HPC System Architecture



High Level Synthesis (HLS) decreases difficulties in developing FPGA hardware, which enables us to use software languages such as C, C++, and OpenCL for creating FPGA hardware logic. HLS also enables HPC application developers to implement their applications on FPGA systems. However, the memory bandwidth of an FPGA is lower than other accelerators used in the HPC area such as GPU. An FPGA board for HPC with DDR4 memory had only 76.8GB/s memory bandwidth at maximum. Recently, an FPGA chip with High bandwidth memory 2 (HBM2) is available with a 3D-stacked memory structure and many channels aggregated to obtain high bandwidth.
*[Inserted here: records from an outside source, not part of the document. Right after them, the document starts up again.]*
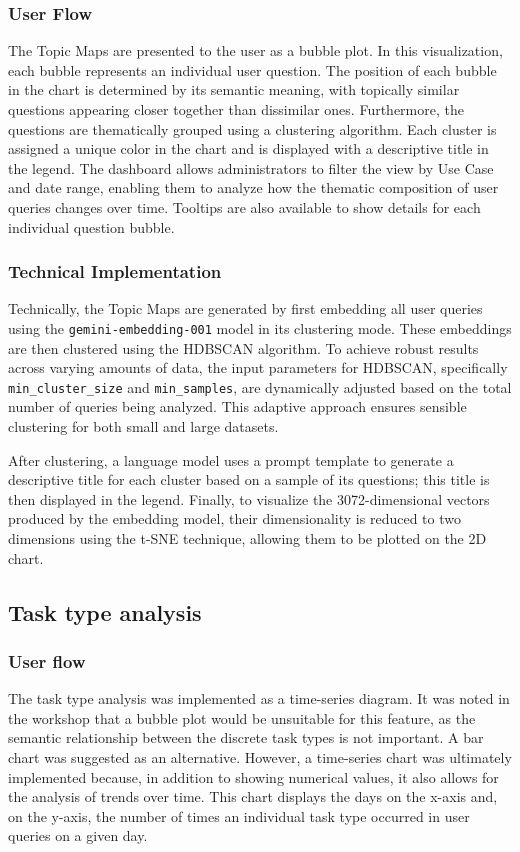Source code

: \documentclass[
	english,
	ruledheaders=section,%
	class=report,%
	thesis={type=bachelor},%
	accentcolor=1b,%
	custommargins=true,%
	marginpar=false,%
	parskip=half-,%
	fontsize=11pt,%
	DIV=14,
]{tudapub}
\begin{document}
\subsubsection{User Flow}
The Topic Maps are presented to the user as a bubble plot. In this visualization, each bubble represents an individual user question. The position of each bubble in the chart is determined by its semantic meaning, with topically similar questions appearing closer together than dissimilar ones. Furthermore, the questions are thematically grouped using a clustering algorithm. Each cluster is assigned a unique color in the chart and is displayed with a descriptive title in the legend. The dashboard allows administrators to filter the view by Use Case and date range, enabling them to analyze how the thematic composition of user queries changes over time. Tooltips are also available to show details for each individual question bubble.

\subsubsection{Technical Implementation}
Technically, the Topic Maps are generated by first embedding all user queries using the \texttt{gemini-embedding-001} model in its clustering mode. These embeddings are then clustered using the HDBSCAN algorithm. To achieve robust results across varying amounts of data, the input parameters for HDBSCAN, specifically \texttt{min\_cluster\_size} and \texttt{min\_samples}, are dynamically adjusted based on the total number of queries being analyzed. This adaptive approach ensures sensible clustering for both small and large datasets.

After clustering, a language model uses a prompt template to generate a descriptive title for each cluster based on a sample of its questions; this title is then displayed in the legend. Finally, to visualize the 3072-dimensional vectors produced by the embedding model, their dimensionality is reduced to two dimensions using the t-SNE technique, allowing them to be plotted on the 2D chart.
\subsection{Task type analysis}
\subsubsection{User flow}
The task type analysis was implemented as a time-series diagram. It was noted in the workshop that a bubble plot would be unsuitable for this feature, as the semantic relationship between the discrete task types is not important. A bar chart was suggested as an alternative. However, a time-series chart was ultimately implemented because, in addition to showing numerical values, it also allows for the analysis of trends over time. This chart displays the days on the x-axis and, on the y-axis, the number of times an individual task type occurred in user queries on a given day.
\end{document}
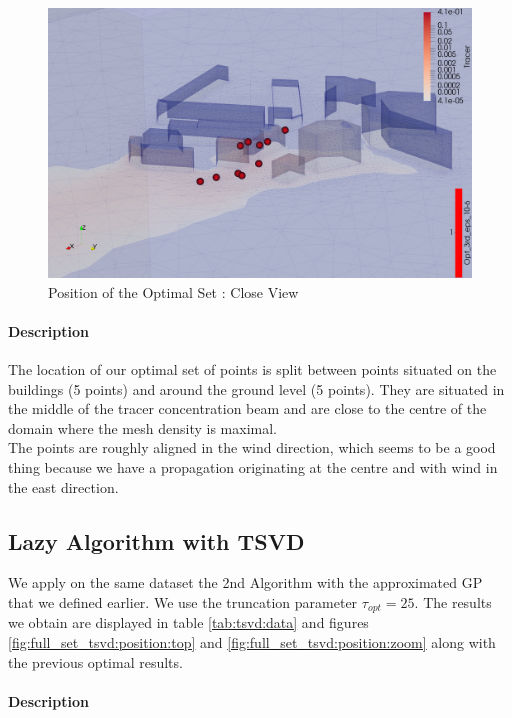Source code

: \begin{figure}[h!]
\centering
\includegraphics[width=0.7\linewidth]{figures/MainOptimResults/alg3opteps10-6_zoom_screenshot}
\caption{Position of the Optimal Set : Close View}
\label{fig:full_set:position:zoom}
\end{figure}


\paragraph{Description}

The location of our optimal set of points is split between points situated on the buildings (5 points) and around the ground level (5 points). They are situated in the middle of the tracer concentration beam and are close to the centre of the domain where the mesh density is maximal. \\ 

The points are roughly aligned in the wind direction, which seems to be a good thing because we have a propagation originating at the centre and with wind in the east direction. 


\subsection{Lazy Algorithm with TSVD}

We apply on the same dataset the 2nd Algorithm with the approximated GP that we defined earlier. We use the truncation parameter $\tau_{opt} = 25$. The results we obtain are displayed in table \ref{tab:tsvd:data}
 and figures \ref{fig:full_set_tsvd:position:top} and \ref{fig:full_set_tsvd:position:zoom} along with the previous optimal results. 
 
 \paragraph{Description}

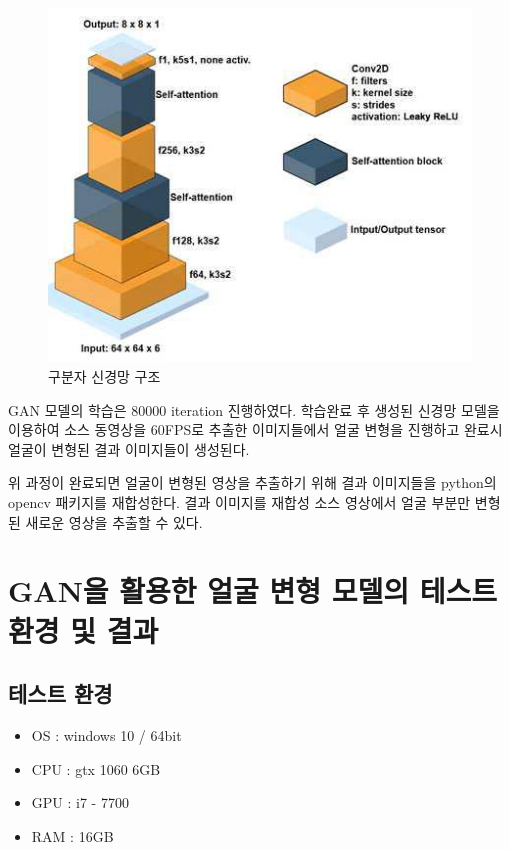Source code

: \documentclass[chapter,oneside]{oblivoir}
\newcommand{\spec}{
    \begin{itemize}
        \item OS : windows 10 / 64bit
        \item CPU : gtx 1060 6GB
        \item GPU : i7 - 7700
        \item RAM : 16GB
    \end{itemize}
    }
\begin{document}
\begin{enumerate}
    \begin{figure}[h!]
    \centering
    \includegraphics{pic/chp5/img906}
    \caption{구분자 신경망 구조\cite{reference11}}
    \end{figure}

    GAN 모델의 학습은 80000 iteration 진행하였다. 학습완료 후 생성된 신경망 모델을 이용하여 소스 동영상을 60FPS로 추출한 이미지들에서 얼굴 변형을 진행하고 완료시 얼굴이 변형된 결과 이미지들이 생성된다.

    위 과정이 완료되면 얼굴이 변형된 영상을 추출하기 위해 결과 이미지들을 python의 opencv 패키지를 재합성한다. 결과 이미지를 재합성 소스 영상에서 얼굴 부분만 변형된 새로운 영상을 추출할 수 있다.
\end{enumerate}

    \section{ GAN을 활용한 얼굴 변형 모델의 테스트 환경 및 결과}

    \subsection{테스트 환경}
    \spec
\end{document}
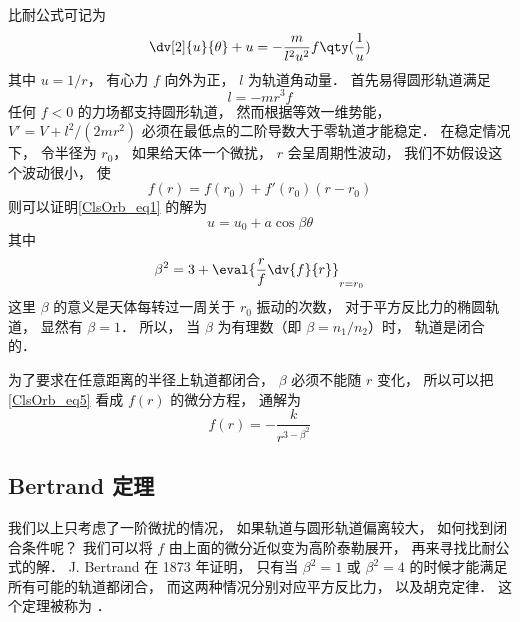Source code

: 

比耐公式可记为
\begin{equation}\label{ClsOrb_eq1}
\dv[2]{u}{\theta} + u = -\frac{m}{l^2 u^2} f\qty(\frac 1u)
\end{equation}
其中 $u = 1/r$， 有心力 $f$ 向外为正， $l$ 为轨道角动量． 首先易得圆形轨道满足
\begin{equation}
l = - m r^3 f
\end{equation}
任何 $f < 0$ 的力场都支持圆形轨道， 然而根据等效一维势能， $V' = V + l^2/(2mr^2)$ 必须在最低点的二阶导数大于零轨道才能稳定． 在稳定情况下， 令半径为 $r_0$， 如果给天体一个微扰， $r$ 会呈周期性波动， 我们不妨假设这个波动很小， 使
\begin{equation}
f(r) = f(r_0) + f'(r_0)(r-r_0)
\end{equation}
则可以证明\autoref{ClsOrb_eq1} 的解为
\begin{equation}
u = u_0 + a\cos\beta\theta
\end{equation}
其中
\begin{equation}\label{ClsOrb_eq5}
\beta^2 = 3 + \eval{\frac rf \dv{f}{r}}_{r = r_0}
\end{equation}
这里 $\beta$ 的意义是天体每转过一周关于 $r_0$ 振动的次数， 对于平方反比力的椭圆轨道， 显然有 $\beta = 1$． 所以， 当 $\beta$ 为有理数（即 $\beta = n_1/n_2$）时， 轨道是闭合的．

为了要求在任意距离的半径上轨道都闭合，  $\beta$ 必须不能随 $r$ 变化， 所以可以把\autoref{ClsOrb_eq5} 看成 $f(r)$ 的微分方程， 通解为
\begin{equation}
f(r) = - \frac{k}{r^{3-\beta^2}}
\end{equation}

\subsection{Bertrand 定理}
我们以上只考虑了一阶微扰的情况， 如果轨道与圆形轨道偏离较大， 如何找到闭合条件呢？ 我们可以将 $f$ 由上面的微分近似变为高阶泰勒展开， 再来寻找比耐公式的解． J. Bertrand 在 1873 年证明， 只有当 $\beta^2 = 1$ 或 $\beta^2 = 4$ 的时候才能满足所有可能的轨道都闭合， 而这两种情况分别对应平方反比力， 以及胡克定律． 这个定理被称为 ．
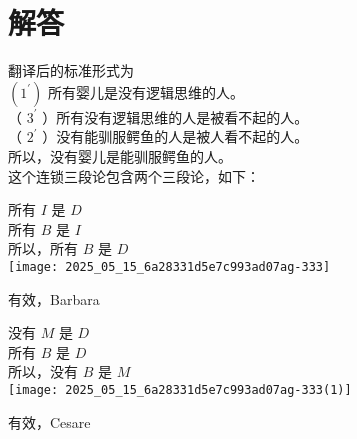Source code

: \section*{解答}
翻译后的标准形式为\\
$\left(1^{\prime}\right)$ 所有婴儿是没有逻辑思维的人。\\
（ $3^{\prime}$ ）所有没有逻辑思维的人是被看不起的人。\\
（ $2^{\prime}$ ）没有能驯服鳄鱼的人是被人看不起的人。\\
所以，没有婴儿是能驯服鳄鱼的人。\\
这个连锁三段论包含两个三段论，如下：

所有 $I$ 是 $D$\\
所有 $B$ 是 $I$\\
所以，所有 $B$ 是 $D$\\
\texttt{[image: 2025\_05\_15\_6a28331d5e7c993ad07ag-333]}

有效，Barbara

没有 $M$ 是 $D$\\
所有 $B$ 是 $D$\\
所以，没有 $B$ 是 $M$\\
\texttt{[image: 2025\_05\_15\_6a28331d5e7c993ad07ag-333(1)]}

有效，Cesare

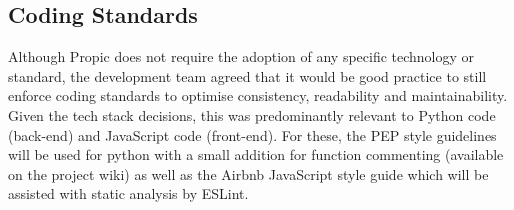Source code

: \begin{spacing}{1.3}
\begin{table}[htbp!]
\centering
\small
\caption{Backend Technology Decision Matrix}
\label{my-label}
\begin{spacing}{1.1}
\end{spacing}{}
\end{table}

\subsection{Coding Standards}
Although Propic does not require the adoption of any specific technology or standard, the development team agreed that it would be good practice to still enforce coding standards to optimise consistency, readability and maintainability. Given the tech stack decisions, this was predominantly relevant to Python code (back-end) and JavaScript code (front-end). For these, the PEP style guidelines will be used for python with a small addition for function commenting (available on the project wiki) as well as the Airbnb JavaScript style guide which will be assisted with static analysis by ESLint.


\end{spacing}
It has up to 512GB/s of memory bandwidth in the latest Intel Stratix10. Comparing to GPU, it is still around a quarter of GPU but this ratio is much better than before. In this poster, we evaluate the performance of HBM2 in an Intel Stratix 10 MX FPGA. We implement a tester module that supports not only sequential access but also stride access which is widely used in HPC applications. In addition to the performance evaluation, we discuss how to utilize a lot of memory channels from HBM2 and propose our memory subsystem for HBM2 and HPC applications in an FPGA.